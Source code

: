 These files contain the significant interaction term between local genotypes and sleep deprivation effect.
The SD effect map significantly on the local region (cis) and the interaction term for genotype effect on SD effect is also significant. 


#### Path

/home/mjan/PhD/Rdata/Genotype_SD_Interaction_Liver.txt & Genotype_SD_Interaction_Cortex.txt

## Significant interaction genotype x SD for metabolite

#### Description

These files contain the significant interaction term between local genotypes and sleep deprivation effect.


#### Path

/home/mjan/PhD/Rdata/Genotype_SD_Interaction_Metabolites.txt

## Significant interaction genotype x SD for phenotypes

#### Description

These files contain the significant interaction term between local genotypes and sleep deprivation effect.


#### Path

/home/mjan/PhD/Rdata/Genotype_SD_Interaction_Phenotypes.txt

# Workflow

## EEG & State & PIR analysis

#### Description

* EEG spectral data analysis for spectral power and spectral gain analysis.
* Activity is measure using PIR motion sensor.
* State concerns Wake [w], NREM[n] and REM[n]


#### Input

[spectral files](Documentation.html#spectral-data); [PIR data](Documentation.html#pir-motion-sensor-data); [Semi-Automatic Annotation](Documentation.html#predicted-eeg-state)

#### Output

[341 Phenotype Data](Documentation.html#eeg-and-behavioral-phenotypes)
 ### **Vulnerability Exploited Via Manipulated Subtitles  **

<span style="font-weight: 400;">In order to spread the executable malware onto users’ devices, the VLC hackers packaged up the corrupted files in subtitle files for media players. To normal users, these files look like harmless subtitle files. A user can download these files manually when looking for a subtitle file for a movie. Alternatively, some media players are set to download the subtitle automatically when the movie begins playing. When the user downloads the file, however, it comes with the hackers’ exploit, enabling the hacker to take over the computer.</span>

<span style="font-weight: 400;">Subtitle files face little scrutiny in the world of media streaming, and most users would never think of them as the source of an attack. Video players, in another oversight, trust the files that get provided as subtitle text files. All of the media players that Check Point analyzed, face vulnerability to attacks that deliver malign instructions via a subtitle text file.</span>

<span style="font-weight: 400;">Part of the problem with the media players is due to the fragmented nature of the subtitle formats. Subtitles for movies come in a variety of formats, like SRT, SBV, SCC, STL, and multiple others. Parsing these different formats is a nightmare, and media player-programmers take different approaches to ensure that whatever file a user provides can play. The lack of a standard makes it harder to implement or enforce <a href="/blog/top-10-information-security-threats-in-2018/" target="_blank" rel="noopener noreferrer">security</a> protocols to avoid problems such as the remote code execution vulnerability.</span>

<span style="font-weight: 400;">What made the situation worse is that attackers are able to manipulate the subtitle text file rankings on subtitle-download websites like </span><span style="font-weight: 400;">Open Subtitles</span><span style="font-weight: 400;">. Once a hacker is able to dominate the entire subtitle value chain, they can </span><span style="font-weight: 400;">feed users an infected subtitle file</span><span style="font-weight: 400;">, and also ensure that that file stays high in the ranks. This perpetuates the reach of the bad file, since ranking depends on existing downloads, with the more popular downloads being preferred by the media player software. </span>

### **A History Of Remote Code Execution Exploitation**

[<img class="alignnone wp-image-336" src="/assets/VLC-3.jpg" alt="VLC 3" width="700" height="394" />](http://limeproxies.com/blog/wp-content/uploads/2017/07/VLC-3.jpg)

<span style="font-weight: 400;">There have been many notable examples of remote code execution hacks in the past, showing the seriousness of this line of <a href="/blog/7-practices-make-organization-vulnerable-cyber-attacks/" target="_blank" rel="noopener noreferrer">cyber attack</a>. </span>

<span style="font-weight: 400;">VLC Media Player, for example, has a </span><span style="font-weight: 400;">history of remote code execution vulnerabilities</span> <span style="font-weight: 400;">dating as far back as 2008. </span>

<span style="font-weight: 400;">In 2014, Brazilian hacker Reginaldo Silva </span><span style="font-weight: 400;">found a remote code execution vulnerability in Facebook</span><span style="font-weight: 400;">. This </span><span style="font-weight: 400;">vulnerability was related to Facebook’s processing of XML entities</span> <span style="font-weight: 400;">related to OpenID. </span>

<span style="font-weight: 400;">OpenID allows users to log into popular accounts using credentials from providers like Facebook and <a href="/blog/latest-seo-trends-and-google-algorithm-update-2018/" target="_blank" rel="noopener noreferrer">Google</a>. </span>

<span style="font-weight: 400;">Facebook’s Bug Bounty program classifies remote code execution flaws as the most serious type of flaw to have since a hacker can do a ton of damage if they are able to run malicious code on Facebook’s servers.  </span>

WORK INSTRUCTION — Where a line contains "allows users to", begin there and output each line through the end of the data above, exactly; give no other lines.

REPLY TO THE EXERCISE —
<span style="font-weight: 400;">OpenID allows users to log into popular accounts using credentials from providers like Facebook and <a href="/blog/latest-seo-trends-and-google-algorithm-update-2018/" target="_blank" rel="noopener noreferrer">Google</a>. </span>

<span style="font-weight: 400;">Facebook’s Bug Bounty program classifies remote code execution flaws as the most serious type of flaw to have since a hacker can do a ton of damage if they are able to run malicious code on Facebook’s servers.  </span>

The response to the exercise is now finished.